Les démons du passé (partie 2)

997 165 58
                                    




Il régnait un silence de mort dans l'habitacle. Je n'étais pas sûre que ce terme fût approprié à cause de ce que nous avions tous subi dans ce couloir mais c'était le sentiment qui représentait le plus l'ambiance autour de moi.

Princeton conduisait bien plus vite que la vitesse autorisée et je me surpris à écouter le bruit du moteur de la voiture pour me détendre. Un son brutal, un vrombissement puissant qui emplissait mes oreilles et calmait mon rythme cardiaque. Pour une fois j'avais l'impression d'être accompagnée et non pas seule face à mes problèmes. On m'aidait... Jacob était monté devant à côté de Princeton. Les deux garçons semblaient partager quelque chose que j'ignorais encore mais je trouvais que Jacob avait enlevé son costume d'âme blessée. Il semblait plus confiant et presque serein. Cela me paraissait complètement ahurissant vu l'expérience que je lui avais fait subir mais pourtant je sentais que les deux jeunes garçons se comprenaient bien plus que je n'aurais pu l'imaginer. Néanmoins ils ne m'avaient pas laissé beaucoup de temps pour les observer et imaginer les relations qu'ils entretenaient.

Assise à l'arrière avec David, j'agissais en véritable mère protectrice. Je tenais la main de David et resserrais mon emprise à chaque fois que je sentais qu'il en avait besoin. Il tremblait de tous ses membres et l'appréhension transpirait sur son visage enfantin. J'espérais simplement que Princeton avait trouvé une solution durable et définitive pour lui, car il méritait amplement de se reconstruire ailleurs que dans ces quartiers habités par la désolation et la misère. Le brun ténébreux dû sentir ma méfiance et mon anxiété car je croisais son regard dans le rétroviseur et ce que j'y vis me renversa. Ses yeux sombres m'obligeaient à sentir que je pouvais le laisser gérer la situation. Je plongeais la tête la première dans la profondeur de ses pupilles étincelantes.

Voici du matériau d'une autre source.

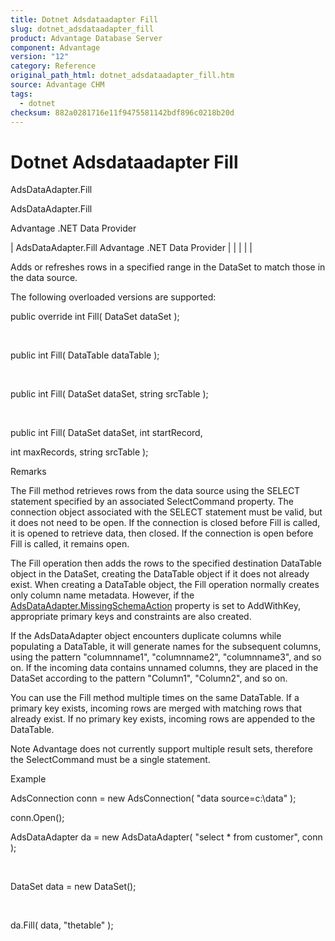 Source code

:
 ```yaml
---
title: Dotnet Adsdataadapter Fill
slug: dotnet_adsdataadapter_fill
product: Advantage Database Server
component: Advantage
version: "12"
category: Reference
original_path_html: dotnet_adsdataadapter_fill.htm
source: Advantage CHM
tags:
  - dotnet
checksum: 882a0281716e11f9475581142bdf896c0218b20d
---
```


# Dotnet Adsdataadapter Fill

AdsDataAdapter.Fill

AdsDataAdapter.Fill

Advantage .NET Data Provider

| AdsDataAdapter.Fill  Advantage .NET Data Provider |  |  |  |  |

Adds or refreshes rows in a specified range in the DataSet to match those in the data source.

The following overloaded versions are supported:

public override int Fill( DataSet dataSet );

 

public int Fill( DataTable dataTable );

 

public int Fill( DataSet dataSet, string srcTable );

 

public int Fill( DataSet dataSet, int startRecord,

int maxRecords, string srcTable );

Remarks

The Fill method retrieves rows from the data source using the SELECT statement specified by an associated SelectCommand property. The connection object associated with the SELECT statement must be valid, but it does not need to be open. If the connection is closed before Fill is called, it is opened to retrieve data, then closed. If the connection is open before Fill is called, it remains open.

The Fill operation then adds the rows to the specified destination DataTable object in the DataSet, creating the DataTable object if it does not already exist. When creating a DataTable object, the Fill operation normally creates only column name metadata. However, if the [AdsDataAdapter.MissingSchemaAction](dotnet_adsdataadapter_missingschemaaction.md) property is set to AddWithKey, appropriate primary keys and constraints are also created.

If the AdsDataAdapter object encounters duplicate columns while populating a DataTable, it will generate names for the subsequent columns, using the pattern "columnname1", "columnname2", "columnname3", and so on. If the incoming data contains unnamed columns, they are placed in the DataSet according to the pattern "Column1", "Column2", and so on.

You can use the Fill method multiple times on the same DataTable. If a primary key exists, incoming rows are merged with matching rows that already exist. If no primary key exists, incoming rows are appended to the DataTable.

Note Advantage does not currently support multiple result sets, therefore the SelectCommand must be a single statement.

Example

AdsConnection conn = new AdsConnection( "data source=c:\\data" );

conn.Open();

AdsDataAdapter da = new AdsDataAdapter( "select \* from customer", conn );

 

DataSet data = new DataSet();

 

da.Fill( data, "thetable" );
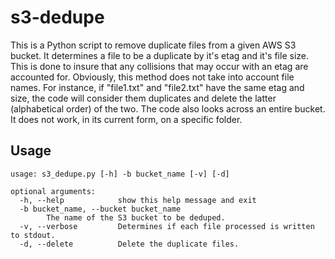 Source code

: # s3-dedupe

This is a Python script to remove duplicate files from a given AWS S3 bucket.  It determines a file to be a duplicate by it's etag and it's file size.  This is done to insure that any collisions that may occur with an etag are accounted for.  Obviously, this method does not take into account file names.  For instance, if "file1.txt" and "file2.txt" have the same etag and size, the code will consider them duplicates and delete the latter (alphabetical order) of the two.  The code also looks across an entire bucket.  It does not work, in its current form, on a specific folder.

## Usage

```
usage: s3_dedupe.py [-h] -b bucket_name [-v] [-d]

optional arguments:
  -h, --help            show this help message and exit
  -b bucket_name, --bucket bucket_name
        The name of the S3 bucket to be deduped.
  -v, --verbose         Determines if each file processed is written to stdout.
  -d, --delete          Delete the duplicate files.
  ```
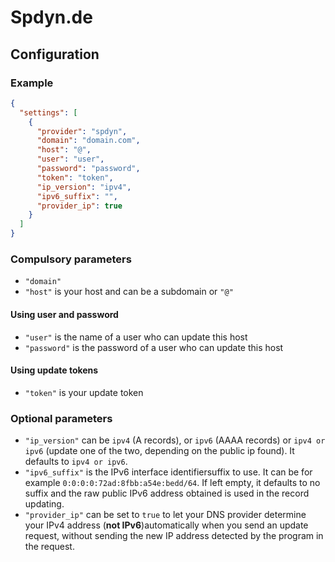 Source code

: # Spdyn.de

## Configuration

### Example

```json
{
  "settings": [
    {
      "provider": "spdyn",
      "domain": "domain.com",
      "host": "@",
      "user": "user",
      "password": "password",
      "token": "token",
      "ip_version": "ipv4",
      "ipv6_suffix": "",
      "provider_ip": true
    }
  ]
}
```

### Compulsory parameters

- `"domain"`
- `"host"` is your host and can be a subdomain or `"@"`

#### Using user and password

- `"user"` is the name of a user who can update this host
- `"password"` is the password of a user who can update this host

#### Using update tokens

- `"token"` is your update token

### Optional parameters

- `"ip_version"` can be `ipv4` (A records), or `ipv6` (AAAA records) or `ipv4 or ipv6` (update one of the two, depending on the public ip found). It defaults to `ipv4 or ipv6`.
- `"ipv6_suffix"` is the IPv6 interface identifiersuffix to use. It can be for example `0:0:0:0:72ad:8fbb:a54e:bedd/64`. If left empty, it defaults to no suffix and the raw public IPv6 address obtained is used in the record updating.
- `"provider_ip"` can be set to `true` to let your DNS provider determine your IPv4 address (**not IPv6**)automatically when you send an update request, without sending the new IP address detected by the program in the request.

Plusieurs fois pendant le trajet, qui me parut durer une éternité, il ne put s'empêcher de jeter un regard dans cette vitre qui à présent nous liait... Qu'allait-il penser de moi après avoir vu ce que j'étais capable de faire. Je n'étais pas une fille bien et je le savais mais de voir le regard des autres changer à mon contact était une épreuve bien plus difficile.

Il me semblait que nous étions arrivés à destination car Princeton ralentit la voiture et se gara juste devant un immeuble immense. Je n'arrivais pas à en voir le sommet et les nombreuses fenêtres rendaient le bâtiment quasiment transparent quand les minces rayons de soleils s'y reflétaient. J'invitais David à descendre. J'allais ouvrir la portière de la Maserati quand Princeton me devança et me tandis sa main. Ses doigts longs et fins semblaient délicats. Je mis ma main dans la sienne à contrecœur mais en réalité j'avais les jambes en coton et tenais à peine debout. C'est à cet instant que je me rendis compte que mes blessures devaient être bien plus graves que je ne le pensais. Une migraine s'installa dans tout mon crâne et mes jambes me faisaient souffrir. Cependant, j'avais appris à ne pas montrer la moindre faiblesse et à continuer à avancer même si les choses étaient douloureuses.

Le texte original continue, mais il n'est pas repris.